▶ **TASK**
Before printing the listing, strip out its pictures and keep everything else exact.

▶ **RECORDS SHOWN**
# # # # #

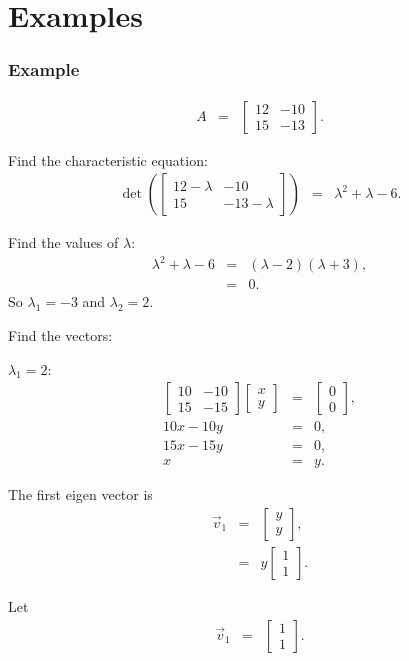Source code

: \documentclass{beamer}
\newcommand{\lp}{\left(}
\newcommand{\rp}{\right)}
\newcommand{\arrayTwo}[4]{
  \left[
  \begin{array}{rr}
    #1 & #2 \\
    #3 & #4
  \end{array}
  \right]
}
\newcommand{\vecTwo}[2]{
  \left[
  \begin{array}{r}
    #1 \\  #2
  \end{array}
  \right]
}
\begin{document}
\section{Examples}

\begin{frame}
  \frametitle{Example}

  \begin{eqnarray*}
    A & = & \arrayTwo{12}{-10}{15}{-13}.
  \end{eqnarray*}

  Find the characteristic equation:
  \begin{eqnarray*}
    \det\lp\arrayTwo{12-\lambda}{-10}{15}{-13-\lambda}\rp & = & \lambda^2+\lambda-6.
  \end{eqnarray*}

  Find the values of $\lambda$:
  \begin{eqnarray*}
    \lambda^2+\lambda-6 & = & (\lambda-2)(\lambda+3), \\
    & = & 0.
  \end{eqnarray*}
  So $\lambda_1 = -3$ and $\lambda_2=2$.

\end{frame}


\begin{frame}
  Find the vectors:

  $\lambda_1 = 2$:
  \begin{eqnarray*}
    \arrayTwo{10}{-10}{15}{-15} \vecTwo{x}{y} & = & \vecTwo{0}{0}, \\
    10x - 10y & = & 0, \\
    15x - 15y & = & 0, \\
    x & = & y.
  \end{eqnarray*}

  The first eigen vector is 
  \begin{eqnarray*}
    \vec{v}_1 & = & \vecTwo{y}{y}, \\
    & = & y \vecTwo{1}{1}.
  \end{eqnarray*}

  Let
  \begin{eqnarray*}
    \vec{v}_1 & = & \vecTwo{1}{1}.
  \end{eqnarray*}

\end{frame}
\end{document}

# # # # #

▶ **RESULT OF THE TASK**
Source code

: \documentclass{beamer}
\newcommand{\lp}{\left(}
\newcommand{\rp}{\right)}
\newcommand{\arrayTwo}[4]{
  \left[
  \begin{array}{rr}
    #1 & #2 \\
    #3 & #4
  \end{array}
  \right]
}
\newcommand{\vecTwo}[2]{
  \left[
  \begin{array}{r}
    #1 \\  #2
  \end{array}
  \right]
}
\begin{document}
\section{Examples}

\begin{frame}
  \frametitle{Example}

  \begin{eqnarray*}
    A & = & \arrayTwo{12}{-10}{15}{-13}.
  \end{eqnarray*}

  Find the characteristic equation:
  \begin{eqnarray*}
    \det\lp\arrayTwo{12-\lambda}{-10}{15}{-13-\lambda}\rp & = & \lambda^2+\lambda-6.
  \end{eqnarray*}

  Find the values of $\lambda$:
  \begin{eqnarray*}
    \lambda^2+\lambda-6 & = & (\lambda-2)(\lambda+3), \\
    & = & 0.
  \end{eqnarray*}
  So $\lambda_1 = -3$ and $\lambda_2=2$.

\end{frame}


\begin{frame}
  Find the vectors:

  $\lambda_1 = 2$:
  \begin{eqnarray*}
    \arrayTwo{10}{-10}{15}{-15} \vecTwo{x}{y} & = & \vecTwo{0}{0}, \\
    10x - 10y & = & 0, \\
    15x - 15y & = & 0, \\
    x & = & y.
  \end{eqnarray*}

  The first eigen vector is 
  \begin{eqnarray*}
    \vec{v}_1 & = & \vecTwo{y}{y}, \\
    & = & y \vecTwo{1}{1}.
  \end{eqnarray*}

  Let
  \begin{eqnarray*}
    \vec{v}_1 & = & \vecTwo{1}{1}.
  \end{eqnarray*}

\end{frame}
\end{document}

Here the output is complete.